England decline to enforce follow-on and push their advantage in Johannesburg

England declined to enforce the follow-on on day three of the decisive fourth Test against South Africa, batting again to push their advantage to 303 in the series decider in Johannesburg.

The Proteas were dismissed for 183 in response to England’s first-innings 400, Mark Wood taking the last two wickets to finish with five for 46, leaving the tourists 217 ahead.

Joe Root could have asked them to go straight back in but opted to give his pacemen a well-earned rest having taken up the follow-on option in Port Elizabeth last week.

At tea England were 86 for two, Dom Sibley 39 not out and Root unbeaten on 10.

South Africa began the day on 88 for six and lost another to the fifth ball of the day, Vernon Philander attempting to turn Chris Woakes to leg and sending a thick leading edge to Stuart Broad at mid-off.

Quinton De Kock and Dwaine Pretorius proceeded to cool England’s charge, partnering up for over 90 minutes as they added 79 to a previously-paltry total.

De Kock turned his existing 32 into a fourth half-century of the series and Pretorius took advantage of some attacking fields to drive his way to a new personal best of 37.

Ben Stokes broke things up, Pretorius feeding his rising delivery to Zak Crawley at gully, before Wood wrapped things up. He beat De Kock on the drive, marrying outright pace with deviation off the pitch to zip through the gate and flick the bails.

If Wood was too much for De Kock, then number 11 Dane Paterson had no chance, stepping away to leg and nicking off to Jos Butter. That earned the Durham quick a second five-wicket haul in Tests, both in his last three appearances.

Root had the lunch break to ponder his options but was never likely to put the burden straight back on his bowling unit.

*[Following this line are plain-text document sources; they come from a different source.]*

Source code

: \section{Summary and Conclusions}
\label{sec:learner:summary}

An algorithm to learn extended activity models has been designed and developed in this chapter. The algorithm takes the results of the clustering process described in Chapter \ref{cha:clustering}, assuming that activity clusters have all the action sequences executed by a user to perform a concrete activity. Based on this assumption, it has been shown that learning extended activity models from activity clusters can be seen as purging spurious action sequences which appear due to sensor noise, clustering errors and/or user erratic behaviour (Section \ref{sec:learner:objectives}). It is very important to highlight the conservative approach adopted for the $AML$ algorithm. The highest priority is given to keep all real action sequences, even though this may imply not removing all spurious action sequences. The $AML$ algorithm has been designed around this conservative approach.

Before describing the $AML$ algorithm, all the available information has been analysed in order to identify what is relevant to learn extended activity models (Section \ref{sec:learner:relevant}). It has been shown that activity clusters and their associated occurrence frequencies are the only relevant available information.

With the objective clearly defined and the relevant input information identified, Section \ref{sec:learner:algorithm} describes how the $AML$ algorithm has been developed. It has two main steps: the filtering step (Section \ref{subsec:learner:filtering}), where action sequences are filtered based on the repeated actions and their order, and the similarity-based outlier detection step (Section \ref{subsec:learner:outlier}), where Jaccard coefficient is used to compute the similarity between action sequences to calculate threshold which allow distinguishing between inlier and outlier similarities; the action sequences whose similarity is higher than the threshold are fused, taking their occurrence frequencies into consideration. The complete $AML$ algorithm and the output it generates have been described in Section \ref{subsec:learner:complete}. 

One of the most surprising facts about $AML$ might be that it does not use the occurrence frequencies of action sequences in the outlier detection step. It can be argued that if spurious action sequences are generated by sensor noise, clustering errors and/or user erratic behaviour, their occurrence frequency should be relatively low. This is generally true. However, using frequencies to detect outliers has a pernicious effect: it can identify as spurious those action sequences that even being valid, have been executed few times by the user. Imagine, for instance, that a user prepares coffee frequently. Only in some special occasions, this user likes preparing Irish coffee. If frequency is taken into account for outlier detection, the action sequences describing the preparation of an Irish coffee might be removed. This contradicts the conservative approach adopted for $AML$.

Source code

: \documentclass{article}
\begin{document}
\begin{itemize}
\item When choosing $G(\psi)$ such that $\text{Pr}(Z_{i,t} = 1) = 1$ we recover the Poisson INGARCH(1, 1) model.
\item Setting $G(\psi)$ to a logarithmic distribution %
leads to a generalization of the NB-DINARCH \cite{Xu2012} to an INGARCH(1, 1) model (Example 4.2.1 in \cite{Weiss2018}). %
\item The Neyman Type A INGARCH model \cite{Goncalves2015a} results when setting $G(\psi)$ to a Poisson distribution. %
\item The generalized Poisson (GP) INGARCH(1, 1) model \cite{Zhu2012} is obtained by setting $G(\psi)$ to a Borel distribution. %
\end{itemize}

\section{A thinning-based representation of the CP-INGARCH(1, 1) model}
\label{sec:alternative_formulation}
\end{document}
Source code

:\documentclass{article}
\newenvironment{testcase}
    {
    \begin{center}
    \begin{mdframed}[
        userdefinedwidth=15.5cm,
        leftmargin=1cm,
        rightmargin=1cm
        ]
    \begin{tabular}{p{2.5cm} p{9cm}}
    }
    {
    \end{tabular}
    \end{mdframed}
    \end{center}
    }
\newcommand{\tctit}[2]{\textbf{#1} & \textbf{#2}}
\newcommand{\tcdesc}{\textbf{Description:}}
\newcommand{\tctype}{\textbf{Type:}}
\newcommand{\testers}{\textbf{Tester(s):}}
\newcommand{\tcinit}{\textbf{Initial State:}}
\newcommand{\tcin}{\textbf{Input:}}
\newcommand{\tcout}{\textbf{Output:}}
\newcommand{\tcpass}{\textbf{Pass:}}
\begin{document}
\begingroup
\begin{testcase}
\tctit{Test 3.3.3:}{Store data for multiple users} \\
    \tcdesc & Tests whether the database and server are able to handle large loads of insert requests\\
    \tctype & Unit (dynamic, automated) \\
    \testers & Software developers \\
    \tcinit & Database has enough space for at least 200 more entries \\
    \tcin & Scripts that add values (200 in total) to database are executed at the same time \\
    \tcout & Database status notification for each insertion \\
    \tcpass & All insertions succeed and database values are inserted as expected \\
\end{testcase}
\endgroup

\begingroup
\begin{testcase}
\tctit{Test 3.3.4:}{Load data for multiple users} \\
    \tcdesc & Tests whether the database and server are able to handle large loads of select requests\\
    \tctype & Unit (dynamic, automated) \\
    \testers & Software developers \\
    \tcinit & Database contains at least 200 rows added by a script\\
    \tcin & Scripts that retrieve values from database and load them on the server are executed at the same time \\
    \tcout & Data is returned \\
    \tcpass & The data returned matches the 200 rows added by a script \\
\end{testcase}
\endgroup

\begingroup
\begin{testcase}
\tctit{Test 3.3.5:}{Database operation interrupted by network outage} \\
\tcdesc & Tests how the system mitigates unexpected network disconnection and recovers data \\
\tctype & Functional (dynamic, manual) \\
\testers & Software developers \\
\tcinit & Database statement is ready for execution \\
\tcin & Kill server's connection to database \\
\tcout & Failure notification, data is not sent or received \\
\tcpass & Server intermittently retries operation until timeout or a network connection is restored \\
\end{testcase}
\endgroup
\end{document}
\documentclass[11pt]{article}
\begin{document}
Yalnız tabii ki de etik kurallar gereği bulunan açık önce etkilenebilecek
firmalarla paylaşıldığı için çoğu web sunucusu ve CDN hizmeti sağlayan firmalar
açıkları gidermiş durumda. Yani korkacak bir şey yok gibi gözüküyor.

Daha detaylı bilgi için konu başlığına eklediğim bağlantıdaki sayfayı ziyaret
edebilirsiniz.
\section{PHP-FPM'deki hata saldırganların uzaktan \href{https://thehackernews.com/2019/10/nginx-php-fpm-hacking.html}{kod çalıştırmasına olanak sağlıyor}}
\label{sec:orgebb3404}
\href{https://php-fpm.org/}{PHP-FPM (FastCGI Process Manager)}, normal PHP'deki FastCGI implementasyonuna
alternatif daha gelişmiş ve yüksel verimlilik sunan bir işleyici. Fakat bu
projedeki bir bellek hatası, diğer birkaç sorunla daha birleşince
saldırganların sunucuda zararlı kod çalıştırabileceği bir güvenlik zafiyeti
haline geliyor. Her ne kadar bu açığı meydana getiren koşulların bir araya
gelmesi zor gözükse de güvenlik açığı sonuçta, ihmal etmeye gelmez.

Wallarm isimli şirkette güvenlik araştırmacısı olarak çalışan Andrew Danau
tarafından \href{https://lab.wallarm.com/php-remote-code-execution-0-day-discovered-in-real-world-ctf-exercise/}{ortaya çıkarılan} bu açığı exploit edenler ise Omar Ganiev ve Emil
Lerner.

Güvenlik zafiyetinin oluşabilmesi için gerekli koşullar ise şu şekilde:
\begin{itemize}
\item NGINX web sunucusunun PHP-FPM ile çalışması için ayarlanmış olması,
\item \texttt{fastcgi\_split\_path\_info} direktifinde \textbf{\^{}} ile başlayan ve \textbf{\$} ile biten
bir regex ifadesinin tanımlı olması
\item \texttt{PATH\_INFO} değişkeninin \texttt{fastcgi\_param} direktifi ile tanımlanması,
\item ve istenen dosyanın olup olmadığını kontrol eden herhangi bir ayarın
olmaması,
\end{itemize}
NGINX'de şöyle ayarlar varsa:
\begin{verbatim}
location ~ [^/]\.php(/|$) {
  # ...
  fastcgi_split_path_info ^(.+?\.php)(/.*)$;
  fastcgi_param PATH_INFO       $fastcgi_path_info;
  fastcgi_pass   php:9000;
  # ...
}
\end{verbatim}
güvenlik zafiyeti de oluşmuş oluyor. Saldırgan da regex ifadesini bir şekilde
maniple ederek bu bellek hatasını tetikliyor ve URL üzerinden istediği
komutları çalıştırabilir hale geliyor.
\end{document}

Instead he had Crawley and Sibley strapping on the pads and the rookie openers settled into stand of 56.

Philander, making final Test appearance, limped out of the attack with a hamstring strain midway through his second over and was then fined 15 per cent of his last match fee for sending off Buttler the day before.

All in all it looked a sorry way for the veteran seamer to bow out from the big stage.

England were not throwing themselves into aggressive strokes, with no time pressure to do so, and instead were focusing on stretching the advantage methodically.

Sibley had a few moments of fortune as he benefited from thick edges to the third man boundary but offered no concrete chances.

Crawley was first out for 24, nicking Pretorius behind, and Joe Denly played Paterson into his stumps for just eight after deflections off bat and pad.

England’s lead was big enough to sweep aside such minor setbacks, but Denly’s personal aspirations may be hampered by another unconvincing effort.